EXERCISE: A faithful copy of the entries is needed, one that leaves out the pictures.

Collected data entries:
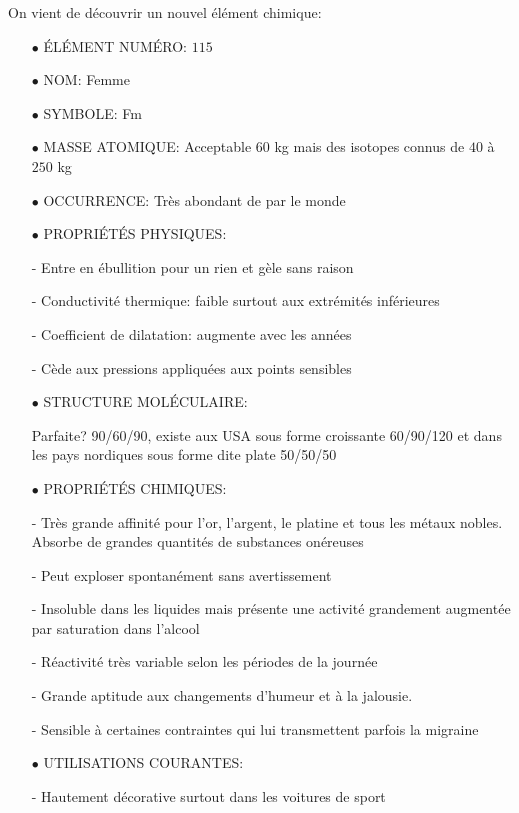 On vient de découvrir un nouvel élément chimique:

\begin{itemize}
	\item[$\bullet$] ÉLÉMENT NUMÉRO: $115$

	\item[$\bullet$] NOM: Femme

	\item[$\bullet$] SYMBOLE: Fm

	\item[$\bullet$] MASSE ATOMIQUE: Acceptable 60 kg mais des isotopes connus de $40$ à $250$ kg

	\item[$\bullet$] OCCURRENCE: Très abondant de par le monde

	\item[$\bullet$] PROPRIÉTÉS PHYSIQUES:

- Entre en ébullition pour un rien et gèle sans raison

- Conductivité thermique: faible surtout aux extrémités inférieures

- Coefficient de dilatation: augmente avec les années

- Cède aux pressions appliquées aux points sensibles

	\item[$\bullet$] STRUCTURE MOLÉCULAIRE:

Parfaite? 90/60/90, existe aux USA sous forme croissante 60/90/120 et dans les pays nordiques sous forme dite plate 50/50/50

	\item[$\bullet$] PROPRIÉTÉS CHIMIQUES:

- Très grande affinité pour l'or, l'argent, le platine et tous les métaux nobles. Absorbe de grandes quantités de substances onéreuses

- Peut exploser spontanément sans avertissement

- Insoluble dans les liquides mais présente une activité grandement augmentée par saturation dans l'alcool

- Réactivité très variable selon les périodes de la journée

- Grande aptitude aux changements d'humeur et à la jalousie.

- Sensible à certaines contraintes qui lui transmettent parfois la migraine

	\item[$\bullet$] UTILISATIONS COURANTES:

- Hautement décorative surtout dans les voitures de sport


\end{itemize}
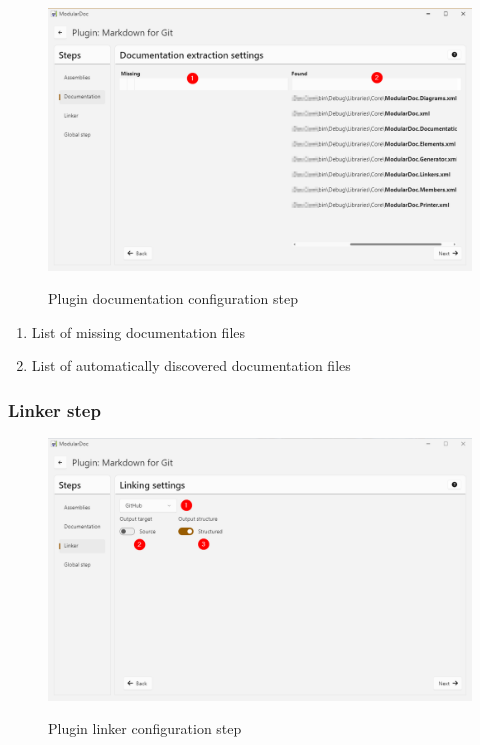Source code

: \begin{figure}[H]
    \includegraphics[width=\linewidth]{img/modularDocDocumentation.png}
    \label{fig:modularDocumentation}
    \caption{Plugin documentation configuration step}
\end{figure}

\begin{enumerate}
    \item List of missing documentation files
    \item List of automatically discovered documentation files
\end{enumerate}

\subsubsection{Linker step}

\begin{figure}[H]
    \includegraphics[width=\linewidth]{img/modularDocLinker.png}
    \label{fig:modularLinker}
    \caption{Plugin linker configuration step}
\end{figure}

FINAL ANSWER:
 On vient de découvrir un nouvel élément chimique:

\begin{itemize}
	\item[$\bullet$] ÉLÉMENT NUMÉRO: $115$

	\item[$\bullet$] NOM: Femme

	\item[$\bullet$] SYMBOLE: Fm

	\item[$\bullet$] MASSE ATOMIQUE: Acceptable 60 kg mais des isotopes connus de $40$ à $250$ kg

	\item[$\bullet$] OCCURRENCE: Très abondant de par le monde

	\item[$\bullet$] PROPRIÉTÉS PHYSIQUES:

- Entre en ébullition pour un rien et gèle sans raison

- Conductivité thermique: faible surtout aux extrémités inférieures

- Coefficient de dilatation: augmente avec les années

- Cède aux pressions appliquées aux points sensibles

	\item[$\bullet$] STRUCTURE MOLÉCULAIRE:

Parfaite? 90/60/90, existe aux USA sous forme croissante 60/90/120 et dans les pays nordiques sous forme dite plate 50/50/50

	\item[$\bullet$] PROPRIÉTÉS CHIMIQUES:

- Très grande affinité pour l'or, l'argent, le platine et tous les métaux nobles. Absorbe de grandes quantités de substances onéreuses

- Peut exploser spontanément sans avertissement

- Insoluble dans les liquides mais présente une activité grandement augmentée par saturation dans l'alcool

- Réactivité très variable selon les périodes de la journée

- Grande aptitude aux changements d'humeur et à la jalousie.

- Sensible à certaines contraintes qui lui transmettent parfois la migraine

	\item[$\bullet$] UTILISATIONS COURANTES:

- Hautement décorative surtout dans les voitures de sport


\end{itemize}
Source code

: \begin{figure}[H]
    \includegraphics[width=\linewidth]{img/modularDocDocumentation.png}
    \label{fig:modularDocumentation}
    \caption{Plugin documentation configuration step}
\end{figure}

\begin{enumerate}
    \item List of missing documentation files
    \item List of automatically discovered documentation files
\end{enumerate}

\subsubsection{Linker step}

\begin{figure}[H]
    \includegraphics[width=\linewidth]{img/modularDocLinker.png}
    \label{fig:modularLinker}
    \caption{Plugin linker configuration step}
\end{figure}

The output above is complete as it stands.